Barski-lab / cwl-airflow

Python package to extend Airflow functionality with CWL1.1 support
https://barski-lab.github.io/cwl-airflow
Apache License 2.0
185 stars 32 forks source link

CWL-DAG Schedule bug #57

Closed seongwoo-jang7 closed 3 years ago

seongwoo-jang7 commented 3 years ago

Describe the bug HI, I want to schedule using , CWL-airflow, but I don't think I can schedule it. Even though DAG included schedule_interval as a parameter, it appears as scheduling none in the Airflow Web UI. Is CWL Airflow not available for scheduling? Or did I do something wrong? Is it a bug? Please, help me. thanks!

Desktop (please complete the following information):

michael-kotliar commented 3 years ago

Hi @seongwoo-jang7 , Thank you for submitting an issue.
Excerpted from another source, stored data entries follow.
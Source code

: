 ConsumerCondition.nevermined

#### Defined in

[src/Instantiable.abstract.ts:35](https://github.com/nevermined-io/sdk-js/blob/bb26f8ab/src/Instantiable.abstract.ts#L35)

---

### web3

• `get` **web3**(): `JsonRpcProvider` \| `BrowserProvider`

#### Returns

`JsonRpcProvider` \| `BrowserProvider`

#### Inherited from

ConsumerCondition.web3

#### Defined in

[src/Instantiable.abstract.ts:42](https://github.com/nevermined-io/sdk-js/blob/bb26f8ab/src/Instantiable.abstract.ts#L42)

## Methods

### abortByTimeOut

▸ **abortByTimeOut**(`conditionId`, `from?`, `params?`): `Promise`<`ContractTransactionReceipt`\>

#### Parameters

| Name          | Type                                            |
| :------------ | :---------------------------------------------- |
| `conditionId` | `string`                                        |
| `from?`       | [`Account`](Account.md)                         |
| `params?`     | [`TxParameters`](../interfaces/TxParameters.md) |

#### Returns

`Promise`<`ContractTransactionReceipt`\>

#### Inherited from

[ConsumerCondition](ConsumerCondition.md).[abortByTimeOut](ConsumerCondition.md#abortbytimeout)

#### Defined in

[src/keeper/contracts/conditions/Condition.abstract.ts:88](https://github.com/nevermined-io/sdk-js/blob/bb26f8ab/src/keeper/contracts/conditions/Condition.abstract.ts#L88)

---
In the current implementation of CWL-Airflow we intentionally set "schedule_interval": None as we envision CWLDAGs to be externally triggered. Could you please provide an explanation of your use case, so we can find a proper solution?
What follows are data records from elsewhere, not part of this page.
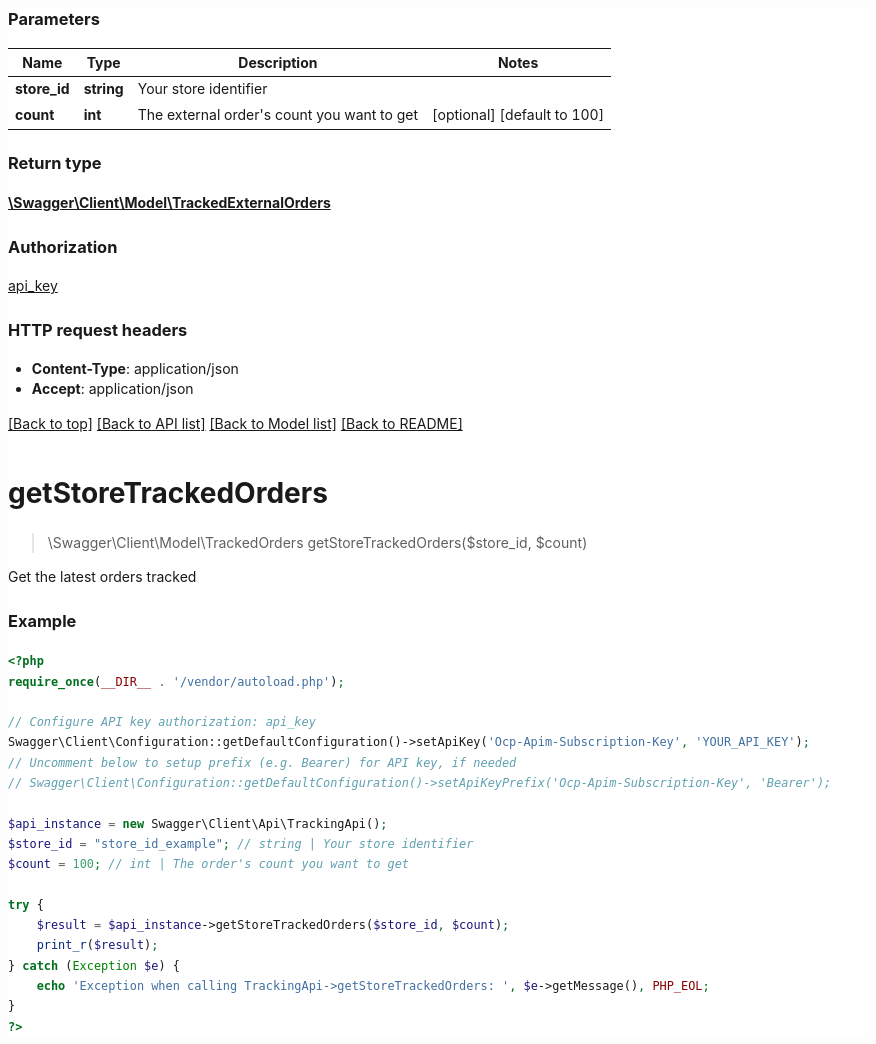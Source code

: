 ### Parameters

Name | Type | Description  | Notes
------------- | ------------- | ------------- | -------------
 **store_id** | **string**| Your store identifier |
 **count** | **int**| The external order&#39;s count you want to get | [optional] [default to 100]

### Return type

[**\Swagger\Client\Model\TrackedExternalOrders**](../Model/TrackedExternalOrders.md)

### Authorization

[api_key](../../README.md#api_key)

### HTTP request headers

 - **Content-Type**: application/json
 - **Accept**: application/json

[[Back to top]](#) [[Back to API list]](../../README.md#documentation-for-api-endpoints) [[Back to Model list]](../../README.md#documentation-for-models) [[Back to README]](../../README.md)

# **getStoreTrackedOrders**
> \Swagger\Client\Model\TrackedOrders getStoreTrackedOrders($store_id, $count)

Get the latest orders tracked

### Example
```php
<?php
require_once(__DIR__ . '/vendor/autoload.php');

// Configure API key authorization: api_key
Swagger\Client\Configuration::getDefaultConfiguration()->setApiKey('Ocp-Apim-Subscription-Key', 'YOUR_API_KEY');
// Uncomment below to setup prefix (e.g. Bearer) for API key, if needed
// Swagger\Client\Configuration::getDefaultConfiguration()->setApiKeyPrefix('Ocp-Apim-Subscription-Key', 'Bearer');

$api_instance = new Swagger\Client\Api\TrackingApi();
$store_id = "store_id_example"; // string | Your store identifier
$count = 100; // int | The order's count you want to get

try {
    $result = $api_instance->getStoreTrackedOrders($store_id, $count);
    print_r($result);
} catch (Exception $e) {
    echo 'Exception when calling TrackingApi->getStoreTrackedOrders: ', $e->getMessage(), PHP_EOL;
}
?>
```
https://github.com/Barski-lab/cwl-airflow/blob/8aa26f6a50a8ea15bb8d544225f2dfe09668a5f3/cwl_airflow/extensions/cwldag.py#L106

seongwoo-jang7 commented 3 years ago

Hi, @michael-kotliar Thanks for your coments.

I am using CWL-airflow for the purpose of proceeding with ETL work. So I asked because I needed scheduling. I understand your intentions and can you make to able scheduling? can schedule it, and the external trigger.
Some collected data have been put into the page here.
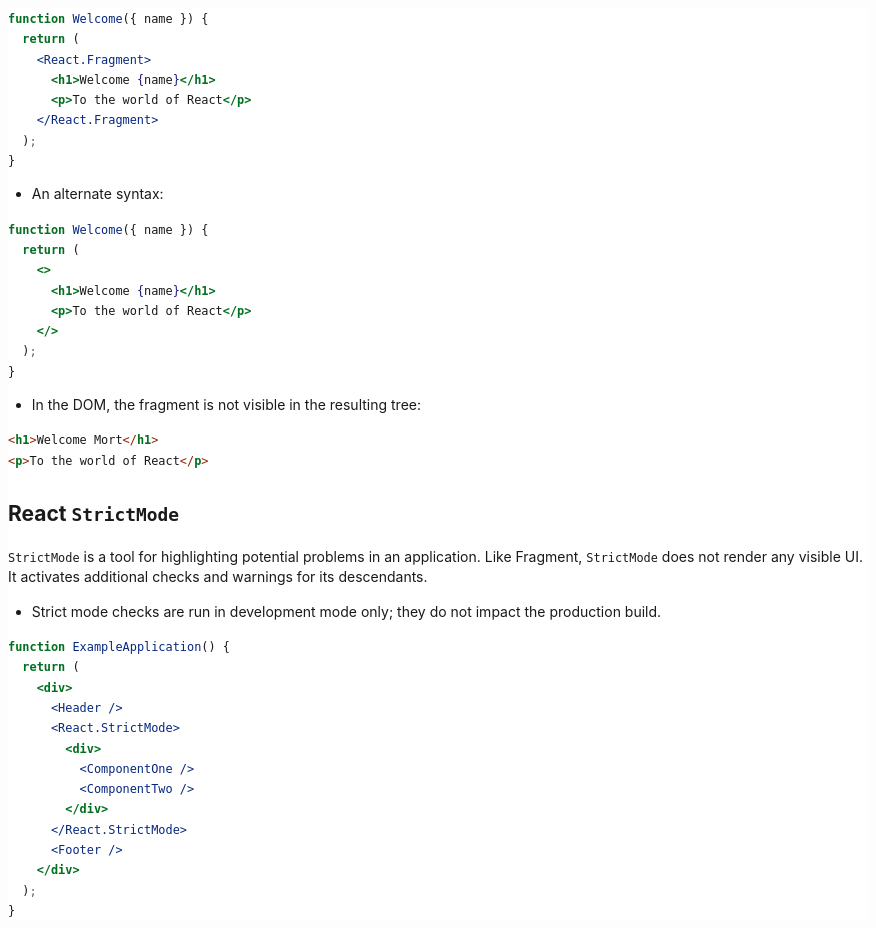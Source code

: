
 ```jsx
function Welcome({ name }) {
  return (
    <React.Fragment>
      <h1>Welcome {name}</h1>
      <p>To the world of React</p>
    </React.Fragment>
  );
}
```

- An alternate syntax:

```jsx
function Welcome({ name }) {
  return (
    <>
      <h1>Welcome {name}</h1>
      <p>To the world of React</p>
    </>
  );
}
```

- In the DOM, the fragment is not visible in the resulting tree:

```html
<h1>Welcome Mort</h1>
<p>To the world of React</p>
```

## React `StrictMode`

`StrictMode` is a tool for highlighting potential problems in an application. Like Fragment, `StrictMode` does not render any visible UI. It activates additional checks and warnings for its descendants.

- Strict mode checks are run in development mode only; they do not impact the production build.

```jsx
function ExampleApplication() {
  return (
    <div>
      <Header />
      <React.StrictMode>
        <div>
          <ComponentOne />
          <ComponentTwo />
        </div>
      </React.StrictMode>
      <Footer />
    </div>
  );
}
```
And i have an additional question, how can I use the airflow operator? For example, I want to use a big query operator among airflow operators to put data in the middle of the cwl step. Thanks!

michael-kotliar commented 3 years ago

Hi, @seongwoo-jang7, sorry for the late response.

If you install CWL-Airflow from the latest commit on the master branch, you will be able to provide your own schedule_interval in CWLDAG constructor. Let me know if something doesn't work as expected.

As for the calling big query operator, in between CWL workflow steps execution, it's currently not that easy to implement, as it will change the structure of DAG. Our concept was to load DAG from CWL file so it completely depends on it. However, there is a solution. Have you considered using ExternalTaskSensor?

seongwoo-jang7 commented 3 years ago

I've considered the External Sensor, but it is not i want. I'll try schedule_interval again and open the issue if it doesn't work. Thank you for your comments!